Calling for a "White uprising", A3P webmaster Jamie Kelso, whose email account was hacked by the collective, claims that his racist forum WhiteNewsNow is "the only W[hite] N[ationalist] forum working hard to form a bridge with the 100 times larger Ron Paul Revolution".
Other excerpts show Kelso's efforts in organising meetings between Ron Paul and other members of the A3P such as corporate lawyer William D. Johnson, chairman of the neo-Nazi A3P.
Johnson, who in 1985 proposed a constitutional amendment that would revoke the American citizenship of every non-white US citizen, founded the American Third Position along with anti-Semite Kevin MacDonald, professor at California State University, Long Beach.
"I'm going to go to the Conservative Political Action Conference (CPAC) with Bill Johnson," reads an email to an A3P member dated January 2011. "Bill and I will be meeting with Ron and Ran Paul. I have a teleconference call with Bill (and Ron Paul) tonight. Much more later. Things are starting to happen (thanks to folks like you)."
In another passage, Kelso, a former Scientologist and account owner of other German Nazi forums, wrote: "I'll be at CPAC from Feb. 9 to Feb. 12. I'll send back reports to you from personal meetings with Ron Paul, newly-elected Senator Rand Paul and many others. It'll be here on WhiteNewsNow, a place that is really starting to get interesting because of the presence of folks like you. Birds of a feather flock together, and we are really gathering some quality here."
Kelso's strategy appears to b connect with the extremist wings of Ron Paul's supporters to lobby A3P racist policies. He became an active fan of Paul in 2007. He was reportedly attracted to Paul because he believed the Republican's followers would be receptive to his white supremacist views. He described Paul as "implicitly white" and started to actively organise Paul's events.
"The tactic is one of aggressively 'bridging 'between our explicit WN members (with our very small numbers) and our very IMPLICITLY pro-White kinsmen in movements like Ron Paul Revolution (with their HUGE) numbers."

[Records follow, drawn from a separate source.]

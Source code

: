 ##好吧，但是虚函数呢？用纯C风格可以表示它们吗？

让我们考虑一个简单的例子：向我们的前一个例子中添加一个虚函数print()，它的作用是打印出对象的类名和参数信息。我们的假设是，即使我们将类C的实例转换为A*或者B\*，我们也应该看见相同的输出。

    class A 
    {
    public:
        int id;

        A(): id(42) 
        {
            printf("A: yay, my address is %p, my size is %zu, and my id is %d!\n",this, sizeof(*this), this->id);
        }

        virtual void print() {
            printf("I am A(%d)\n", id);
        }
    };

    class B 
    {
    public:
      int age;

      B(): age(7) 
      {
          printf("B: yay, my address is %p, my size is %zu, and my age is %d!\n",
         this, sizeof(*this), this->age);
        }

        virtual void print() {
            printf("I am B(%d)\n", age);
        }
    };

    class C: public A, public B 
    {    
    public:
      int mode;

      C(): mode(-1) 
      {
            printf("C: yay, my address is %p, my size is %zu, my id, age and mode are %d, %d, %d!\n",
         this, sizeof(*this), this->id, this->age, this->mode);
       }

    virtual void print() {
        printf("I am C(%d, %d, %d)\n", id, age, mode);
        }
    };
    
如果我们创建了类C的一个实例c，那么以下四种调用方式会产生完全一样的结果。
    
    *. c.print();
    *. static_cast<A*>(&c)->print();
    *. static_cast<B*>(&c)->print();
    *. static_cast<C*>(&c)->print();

Paul's connections with racist supporters have been highlighted by the media in America. The Washington Post reported in January that Paul has been a businessman who pursued a marketing strategy that included publishing racially charged newsletters.
Accusations of racism emerged as far as 1996 when Paul, at the time ex-congressman and former Libertarian Party presidential candidate, was a Republican congressional candidate from Texas The issue resurfaced as Paul moved to the front of the GOP party in recent months. He walked away from an interview in which a CNN reporter pressed him for more answers.
In a 1992 commentary in the Political Report titled "A special issue on racial terrorism", Paul accuses African American men for the L.A. riots saying: "The criminals who terrorized our cities - in riots and on every non-riot day - are not exclusively young black males, but they largely are."
A separate article from the Survival Report said, "If you have ever been robbed by a black teenaged male, you know how unbelievably fleet-footed they can be."
Paul claimed he did not know who wrote the articles.
"It's been rehashed for a long time, and it's coming up now for political reasons," Paul told CNN in January 2008. "Everybody in my district knows I didn't write them, and I don't speak like that. Nobody has ever heard me say anything like that."